Samara was delighted to see her, but surprised she was alone.
"I thought you were bringing Larry along." Samara said. "We were looking forward to meeting him."
"He had to take call unexpectedly."
Samara grimaced. "I know all about that. Well, you must not have gotten to the ruins, then."
"Where are the kids?"
"Believe it or not, Kevin actually took the afternoon off and brought the kids to the park. They'll be back soon. You didn't answer me about the ruins."
"I went there first," Naomi said reluctantly.
"Did you happen to see a man there? I meant to tell you I gave this anthropologist permission to dig around in the ruins. Only because he's sort of an agent from the Yokut tribe. I felt I couldn't refuse."
"Grant Rivers?" What pleasure it gave Naomi to say his name. "Yes, I met him. He seems very--capable."
Samara gave her an odd look and Naomi realized she was smiling like a fool.
"We both liked him," Samara added, as if offering Naomi the chance to say more. She didn't dare.
Since Naomi had rotating days off, she didn't have another weekend coming up for some time. Furthermore, her schedule and Larry's didn't mesh well, which prevented him from planning a trip for both of them to go to the ruins. Though she told herself over and over she had no intention of making a solo trip there, that didn't keep her from thinking of Grant during every spare minute and sometimes when she should have had her mind on her duties.

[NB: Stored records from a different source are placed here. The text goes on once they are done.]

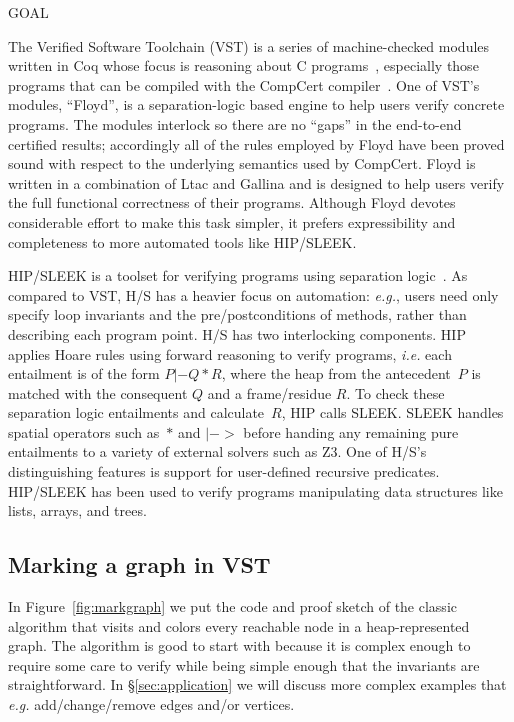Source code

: GOAL

The Verified Software Toolchain (VST) is a series of machine-checked modules written in Coq whose focus is reasoning about C programs~\cite{appel:programlogics}, especially those programs that can be compiled with the CompCert compiler~\cite{leroy:compcert}.  One of VST's modules, ``Floyd'', is a separation-logic based engine to help users
verify concrete programs.  The modules interlock so there are no ``gaps'' in the end-to-end certified results; accordingly all of the rules employed by Floyd have been proved sound with respect to the underlying semantics used by CompCert.  Floyd is written in a combination of Ltac and Gallina and is designed to help users verify the full functional correctness of their programs.  Although Floyd devotes considerable effort to make this task simpler, it prefers expressibility and completeness to more automated tools like HIP/SLEEK.

HIP/SLEEK is a toolset for verifying programs using separation logic~\cite{chin:hipsleek}.  As compared to VST, H/S has a heavier focus on automation: \emph{e.g.}, users need only specify loop invariants and the pre/postconditions of methods, rather than describing each program point.  H/S has two interlocking components.  HIP applies Hoare rules using forward reasoning to verify programs, \emph{i.e.} each entailment is of the form $P |- Q * R$, where the heap from the antecedent~$P$ is matched with the consequent $Q$ and a frame/residue $R$. To check these separation logic entailments and calculate~$R$, HIP calls SLEEK.  SLEEK handles spatial operators such as~$*$ and $|->$ before handing any remaining pure entailments to a variety of external solvers such as Z3.  One of H/S's distinguishing features is support for user-defined recursive predicates.  HIP/SLEEK has been used to verify programs manipulating data structures like lists, arrays, and trees.

\subsection{Marking a graph in VST}



In Figure~\ref{fig:markgraph} we put the code and proof sketch of the classic  algorithm that visits and colors every reachable node in a heap-represented graph.  The  algorithm is good to start with because it is complex enough to require some care to verify while being simple enough that the invariants are straightforward.  In \S\ref{sec:application} we will discuss more complex examples that \emph{e.g.} add/change/remove edges and/or vertices.

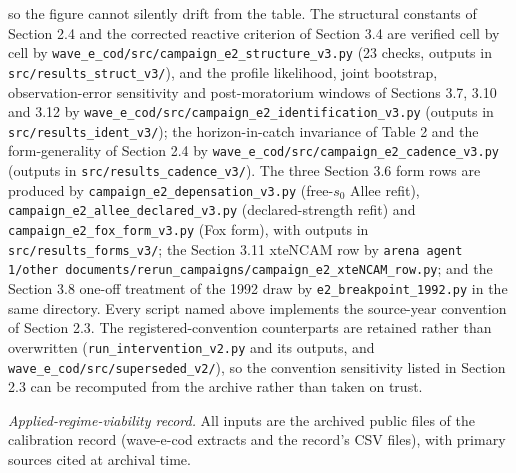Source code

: so the figure cannot silently drift from the table. The structural
constants of Section 2.4 and the corrected reactive
criterion of Section 3.4 are verified cell by cell by
\texttt{wave\_e\_cod/src/\allowbreak{}campaign\_e2\_structure\_v3.py} (23 checks,
outputs in \texttt{src/results\_struct\_v3/}), and the profile
likelihood, joint bootstrap, observation-error sensitivity and
post-moratorium windows of Sections 3.7, 3.10 and 3.12 by
\texttt{wave\_e\_cod/src/\allowbreak{}campaign\_e2\_identification\_v3.py}
(outputs in \texttt{src/results\_ident\_v3/}); the horizon-in-catch invariance of Table 2 and the form-generality of Section 2.4 by
\texttt{wave\_e\_cod/src/\allowbreak{}campaign\_e2\_cadence\_v3.py} (outputs in \texttt{src/results\_cadence\_v3/}). The three Section 3.6
form rows are produced by
\texttt{campaign\_e2\_depensation\_v3.py} (free-\(s_0\) Allee refit),
\texttt{campaign\_e2\_allee\_declared\_v3.py} (declared-strength refit)
and \texttt{campaign\_e2\_fox\_form\_v3.py} (Fox form), with outputs in
\texttt{src/results\_forms\_v3/}; the Section 3.11 xteNCAM row by
\texttt{arena agent 1/other documents/rerun\_campaigns/\allowbreak{}campaign\_e2\_xteNCAM\_row.py};
and the Section 3.8 one-off treatment of the 1992 draw by
\texttt{e2\_breakpoint\_1992.py} in the same directory. Every script
named above implements the source-year convention of Section 2.3. The
registered-convention counterparts are retained rather than overwritten
(\texttt{run\_intervention\_v2.py} and its outputs, and
\texttt{wave\_e\_cod/src/superseded\_v2/}), so the convention sensitivity
listed in Section 2.3 can be recomputed from the archive rather than
taken on trust.

\emph{Applied-regime-viability record.} All inputs are the archived public files of the calibration record
(wave-e-cod extracts and the record's CSV files), with primary sources
cited at archival time.

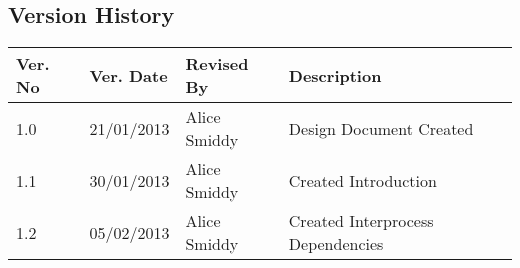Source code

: \subsection{Version History}

{
    \def\Version#1#2#3#4{\hline #1 & #2 & #3 & #4 \\}
    \def\Header#1{\bf\small #1}

    {\footnotesize
        \renewcommand{\arraystretch}{1.5}
        \begin{tabularx}{\textwidth}{|l|l|l|X|}
            \hline
            \Header{Ver. No} &
            \Header{Ver. Date} &
            \Header{Revised By} &
            \Header{Description} \\

            \Version{1.0}{21/01/2013}{Alice Smiddy}{Design Document Created}
            \Version{1.1}{30/01/2013}{Alice Smiddy}{Created Introduction}
            \Version{1.2}{05/02/2013}{Alice Smiddy}{Created Interprocess Dependencies}
            \hline
        \end{tabularx}
    }
}
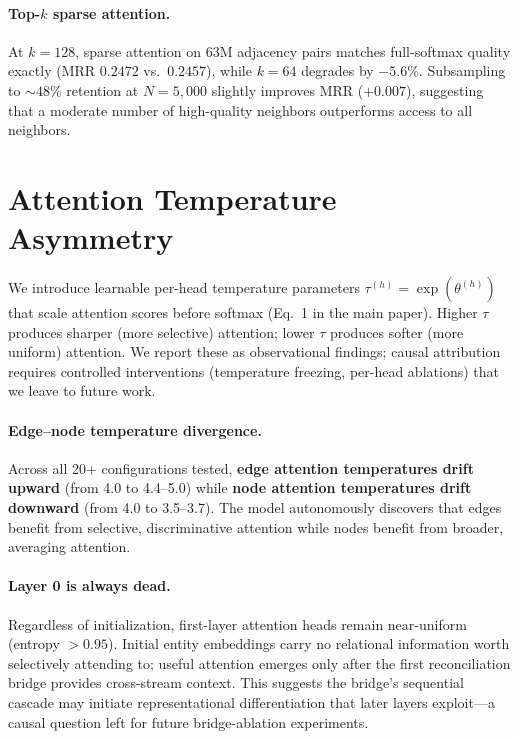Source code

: \documentclass{article}
\begin{document}
\paragraph{Top-$k$ sparse attention.}
At $k{=}128$, sparse attention on 63M adjacency pairs matches full-softmax quality exactly (MRR $0.2472$ vs.\ $0.2457$), while $k{=}64$ degrades by $-5.6\%$. Subsampling to ${\sim}48\%$ retention at $N{=}5{,}000$ slightly improves MRR ($+0.007$), suggesting that a moderate number of high-quality neighbors outperforms access to all neighbors.

\section{Attention Temperature Asymmetry}
\label{app:temperature}

We introduce learnable per-head temperature parameters $\tau^{(h)} = \exp(\theta^{(h)})$ that scale attention scores before softmax (Eq.~1 in the main paper). Higher $\tau$ produces sharper (more selective) attention; lower $\tau$ produces softer (more uniform) attention. We report these as observational findings; causal attribution requires controlled interventions (temperature freezing, per-head ablations) that we leave to future work.

\paragraph{Edge--node temperature divergence.}
Across all 20+ configurations tested, \textbf{edge attention temperatures drift upward} (from 4.0 to 4.4--5.0) while \textbf{node attention temperatures drift downward} (from 4.0 to 3.5--3.7). The model autonomously discovers that edges benefit from selective, discriminative attention while nodes benefit from broader, averaging attention.

\paragraph{Layer 0 is always dead.}
Regardless of initialization, first-layer attention heads remain near-uniform (entropy $>0.95$). Initial entity embeddings carry no relational information worth selectively attending to; useful attention emerges only after the first reconciliation bridge provides cross-stream context. This suggests the bridge's sequential cascade may initiate representational differentiation that later layers exploit---a causal question left for future bridge-ablation experiments.
\end{document}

By the time her two days off neared, her yearning to see him again was overwhelming. She vowed she wouldn't give in, but that didn't stop her from arranging for another overnight pass to visit her sister in Porterville.
Naomi drove straight to the ruins. This time she found a pickup trunk she knew must be Grant's parked by the garage. She eased her Mustang up beside it, jumped out and looked around for him. As though he'd been waiting for her arrival, he came running from the ruins and caught her in his arms.
As before, the world narrowed down to only the two of them. After a time, he led her into the pine grove, to where he was camped. Between frantic caresses, their clothes melted away and they made love on a blanket under the pines. It was the most wonderful experience of her life.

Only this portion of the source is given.